HTML is just not a good format. It's barely adequate for creating web pages, and totally useless for anything else.
The history, in case you were wondering, is that Opera consistently disapprove of XML. They don't like XSLT, XSL-FO, or even XPath. They would prefer we use a CSS syntax with poorly implemented selectors and lack of code-generation. Opera always hate XML, they always like LISP-looking syntaxes despite being slower (try finding a stream-based CSS parser). This is a continuation of their backwards ideas about the web.
Ergo, when drafting out the spec, it will have to be somewhat larger to accomodate all the 'what ifs' and "(insert underlying spec. here) doesn't natively have an ability to express that - we'll have to extend it"
I've specifically not used HTML/CSS/XML/ETC for examples because I believe that we will be facing this scenario regardless of what standard is used. The only way to avoid it, IMHO, is to do as they did for C and build from the ground up.

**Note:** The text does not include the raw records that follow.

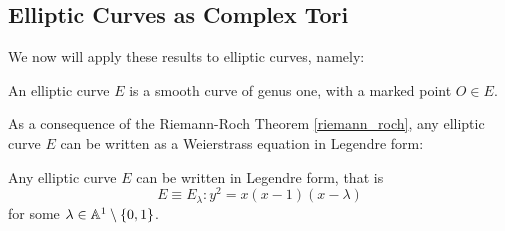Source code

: 

\subsection{Elliptic Curves as Complex Tori}

We now will apply these results to elliptic curves, namely:\\

\begin{defn}
	An elliptic curve $E$ is a smooth curve of genus one, with a marked point $O \in E$.
\end{defn}

As a consequence of the Riemann-Roch Theorem \ref{riemann_roch}, any elliptic curve $E$ can be written as a Weierstrass equation in Legendre form:\\

\begin{theorem}
	Any elliptic curve $E$ can be written in Legendre form, that is
	\begin{equation}
		\label{legendre}
		E \equiv E_{\lambda}: y^{2} = x(x-1)(x-\lambda)
	\end{equation}
	for some $\lambda \in \mathbb{A}^{1}\setminus\{0,1\}$.
\end{theorem}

Let me know what you think.
If I mod you up, it doesn't necessarily mean I agree with what you've said, sorry.
You can't create documents in word with good styling.

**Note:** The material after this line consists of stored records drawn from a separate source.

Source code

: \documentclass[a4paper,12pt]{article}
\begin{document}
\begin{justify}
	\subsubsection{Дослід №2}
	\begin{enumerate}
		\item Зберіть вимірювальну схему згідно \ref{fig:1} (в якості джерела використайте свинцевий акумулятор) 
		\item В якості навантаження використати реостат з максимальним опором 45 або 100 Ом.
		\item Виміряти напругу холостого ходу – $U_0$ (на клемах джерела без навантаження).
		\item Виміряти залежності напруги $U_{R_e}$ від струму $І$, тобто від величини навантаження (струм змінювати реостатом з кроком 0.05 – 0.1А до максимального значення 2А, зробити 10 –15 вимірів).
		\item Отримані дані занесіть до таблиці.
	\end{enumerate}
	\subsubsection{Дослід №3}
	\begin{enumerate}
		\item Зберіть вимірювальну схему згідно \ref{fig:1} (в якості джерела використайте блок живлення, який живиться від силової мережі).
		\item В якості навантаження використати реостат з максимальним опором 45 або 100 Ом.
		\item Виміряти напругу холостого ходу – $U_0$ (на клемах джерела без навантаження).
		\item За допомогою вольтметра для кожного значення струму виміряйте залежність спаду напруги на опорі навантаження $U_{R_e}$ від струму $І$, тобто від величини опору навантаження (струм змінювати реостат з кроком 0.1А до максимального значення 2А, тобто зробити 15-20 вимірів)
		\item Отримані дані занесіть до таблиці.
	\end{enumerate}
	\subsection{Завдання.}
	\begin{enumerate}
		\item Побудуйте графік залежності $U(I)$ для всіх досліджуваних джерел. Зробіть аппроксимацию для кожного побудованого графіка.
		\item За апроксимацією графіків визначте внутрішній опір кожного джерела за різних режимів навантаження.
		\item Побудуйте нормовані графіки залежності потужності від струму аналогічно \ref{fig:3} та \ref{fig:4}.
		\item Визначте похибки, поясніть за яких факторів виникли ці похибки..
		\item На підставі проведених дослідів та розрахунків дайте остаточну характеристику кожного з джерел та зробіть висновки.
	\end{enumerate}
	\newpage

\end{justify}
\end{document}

But if you did it in WP51, and then converted it to Word, it worked perfectly fine.
So I guess the Word engine can handle them just right, but the interface is incapable of generating them the right way.
We are Turing O-Machines. The Oracle is out there.
If the point is for businesses and governments to adopt a standard, then at some point, a credible third party (standards body, government agency) needs to produce a conformance suite, and vendors need to show that they pass with flying colors.
Given the 6000 pages for OOXML and 700 for ODF, it will be interested to see if either will be done. Just imagine the test cases and the explanation of what they do.
I start to understand why Håkon Lie doesn't much care for either.